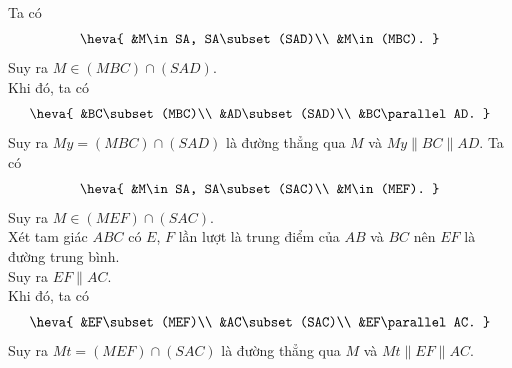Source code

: \begin{ex}
{\begin{itemchoice}
			\itemch  Ta có
			 \[\heva{
			&M\in  SA, SA\subset(SAD)\\
			 &M\in(MBC).
			}\] 
			Suy ra  $M\in(MBC)\cap(SAD)$.\\
			Khi đó,  ta có
			 \[\heva{
			&BC\subset(MBC)\\ 
			 &AD\subset(SAD)\\
			&BC\parallel AD. 
			 }\]
			Suy ra $My=(MBC)\cap(SAD)$ là đường thẳng qua $M$ và  $My\parallel BC\parallel AD$.
			\itemch Ta có 
			\[\heva{ 
			&M\in SA,  SA\subset(SAC)\\
			 &M\in(MEF).
			}\] 
			Suy ra $M\in(MEF)\cap(SAC)$.\\ 
			Xét tam giác $ABC$ có $E$, $F$ lần lượt là trung điểm của $AB$  và $BC$ nên $EF$ là đường trung bình.\\
			 Suy ra $EF\parallel AC$.\\
			Khi đó, ta  có
			\[\heva{ 
			 &EF\subset(MEF)\\
			 &AC\subset(SAC)\\
			 &EF\parallel AC.
			 }\]
			Suy ra $Mt=(MEF)\cap(SAC)$ là đường thẳng qua $M$ và  $Mt\parallel EF\parallel AC$.
		\end{itemchoice}
	} 
\end{ex}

**Directions:** Would you mind repeating the records above exactly, without the pictures?

**Finished exercise:**
Source code

: \begin{ex}
{\begin{itemchoice}
			\itemch  Ta có
			 \[\heva{
			&M\in  SA, SA\subset(SAD)\\
			 &M\in(MBC).
			}\] 
			Suy ra  $M\in(MBC)\cap(SAD)$.\\
			Khi đó,  ta có
			 \[\heva{
			&BC\subset(MBC)\\ 
			 &AD\subset(SAD)\\
			&BC\parallel AD. 
			 }\]
			Suy ra $My=(MBC)\cap(SAD)$ là đường thẳng qua $M$ và  $My\parallel BC\parallel AD$.
			\itemch Ta có 
			\[\heva{ 
			&M\in SA,  SA\subset(SAC)\\
			 &M\in(MEF).
			}\] 
			Suy ra $M\in(MEF)\cap(SAC)$.\\ 
			Xét tam giác $ABC$ có $E$, $F$ lần lượt là trung điểm của $AB$  và $BC$ nên $EF$ là đường trung bình.\\
			 Suy ra $EF\parallel AC$.\\
			Khi đó, ta  có
			\[\heva{ 
			 &EF\subset(MEF)\\
			 &AC\subset(SAC)\\
			 &EF\parallel AC.
			 }\]
			Suy ra $Mt=(MEF)\cap(SAC)$ là đường thẳng qua $M$ và  $Mt\parallel EF\parallel AC$.
		\end{itemchoice}
	} 
\end{ex}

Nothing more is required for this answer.